La relazione extraconiugale della moglie, sfociata in convivenza– prosegue l’Avv. Lomonaco – costituisce violazione dei doveri matrimoniali, perché collocatasi in uno status di crisi coniugale non evidente alla data dell’allontanamento della moglie dal domicilio familiare. Nel caso preso in esame dal Tribunale di Caltanissetta la scoperta dell’intrapresa relazione extraconiugale della moglie è avvenuta in un rapporto di coppia all’epoca non compromesso; relazione che ha fatto emergere il nesso causale del fallimento del matrimonio. 

Nel corso del giudizio è stata disposta l’audizione dei figli minori e una perizia psicologica genitoriale e sui figli della coppia per verificare i rapporti con i genitori e se i figli minori potessero aver subito turbamento nella loro crescita dalla relazione della propria madre con altra persona, scaturendone la idoneità genitoriale di entrambi i genitori ed è stata confermata la forma dell’affidamento condiviso.
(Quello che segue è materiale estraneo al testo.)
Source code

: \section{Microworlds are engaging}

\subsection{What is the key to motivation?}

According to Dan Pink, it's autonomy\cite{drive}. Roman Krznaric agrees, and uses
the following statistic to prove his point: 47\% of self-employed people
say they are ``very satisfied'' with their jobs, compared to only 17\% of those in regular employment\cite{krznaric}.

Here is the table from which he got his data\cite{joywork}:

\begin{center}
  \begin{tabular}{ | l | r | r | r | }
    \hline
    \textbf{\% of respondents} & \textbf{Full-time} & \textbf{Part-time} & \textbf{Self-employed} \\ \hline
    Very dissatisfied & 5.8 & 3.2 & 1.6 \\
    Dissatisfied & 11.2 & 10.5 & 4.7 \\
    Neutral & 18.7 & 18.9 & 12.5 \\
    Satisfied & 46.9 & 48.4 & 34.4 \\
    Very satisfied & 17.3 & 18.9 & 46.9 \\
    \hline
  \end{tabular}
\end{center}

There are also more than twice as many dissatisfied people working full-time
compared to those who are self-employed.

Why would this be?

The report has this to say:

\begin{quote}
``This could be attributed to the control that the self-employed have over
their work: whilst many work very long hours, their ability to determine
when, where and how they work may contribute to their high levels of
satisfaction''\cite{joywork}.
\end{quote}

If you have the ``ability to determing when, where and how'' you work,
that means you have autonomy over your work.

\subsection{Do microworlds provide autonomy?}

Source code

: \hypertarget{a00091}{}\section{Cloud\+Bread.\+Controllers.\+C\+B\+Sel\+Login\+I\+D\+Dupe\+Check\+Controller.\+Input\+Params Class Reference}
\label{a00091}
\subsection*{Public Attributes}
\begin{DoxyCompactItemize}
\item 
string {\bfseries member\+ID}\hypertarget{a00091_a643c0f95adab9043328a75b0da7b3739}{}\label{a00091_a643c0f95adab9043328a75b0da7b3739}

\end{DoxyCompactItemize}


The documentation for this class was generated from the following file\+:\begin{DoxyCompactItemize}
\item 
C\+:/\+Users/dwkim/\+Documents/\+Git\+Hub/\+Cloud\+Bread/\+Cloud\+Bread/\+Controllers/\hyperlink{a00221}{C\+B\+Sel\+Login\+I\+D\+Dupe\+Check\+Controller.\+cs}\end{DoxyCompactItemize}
Il Tribunale di Caltanissetta, – conclude l’Avv. Lomonaco – dopo aver stabilito che la relazione adulterina della moglie e l’allontanamento di costei dal domicilio familiare siano stati effettivamente la causa della fine del matrimonio, ha dichiarato l’addebito della separazione alla moglie, condannata anche al pagamento delle spese del giudizio.